Task brief: Filter the entries, keeping every line with the string "script".

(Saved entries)
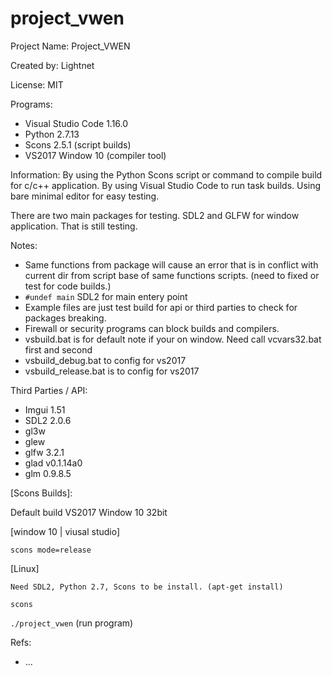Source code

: # project_vwen

Project Name: Project_VWEN

Created by: Lightnet

License: MIT

Programs:
 * Visual Studio Code 1.16.0
 * Python 2.7.13
  * Scons 2.5.1 (script builds)
 * VS2017 Window 10 (compiler tool)

Information: By using the Python Scons script or command to compile build for c/c++ application. By using Visual Studio Code to run task builds. Using bare minimal editor for easy testing.

There are two main packages for testing. SDL2 and GLFW for window application. That is still testing.

Notes:
 * Same functions from package will cause an error that is in conflict with current dir from script base of same functions scripts. (need to fixed or test for code builds.)
 * `#undef main` SDL2 for main entery point
 * Example files are just test build for api or third parties to check for packages breaking.
 * Firewall or security programs can block builds and compilers.
 * vsbuild.bat is for default note if your on window. Need call vcvars32.bat first and second
 * vsbuild_debug.bat to config for vs2017
 * vsbuild_release.bat is to config for vs2017

Third Parties / API:
 * Imgui 1.51
 * SDL2 2.0.6
 * gl3w
 * glew 
 * glfw 3.2.1
 * glad v0.1.14a0
 * glm 0.9.8.5

[Scons Builds]:

Default build VS2017 Window 10 32bit

[window 10 | viusal studio]

   `scons mode=release`

[Linux]

    Need SDL2, Python 2.7, Scons to be install. (apt-get install)

   `scons` 

   `./project_vwen` (run program)

Refs:
  * ...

Written solution:
  * Scons 2.5.1 (script builds)
Information: By using the Python Scons script or command to compile build for c/c++ application. By using Visual Studio Code to run task builds. Using bare minimal editor for easy testing.
 * Same functions from package will cause an error that is in conflict with current dir from script base of same functions scripts. (need to fixed or test for code builds.)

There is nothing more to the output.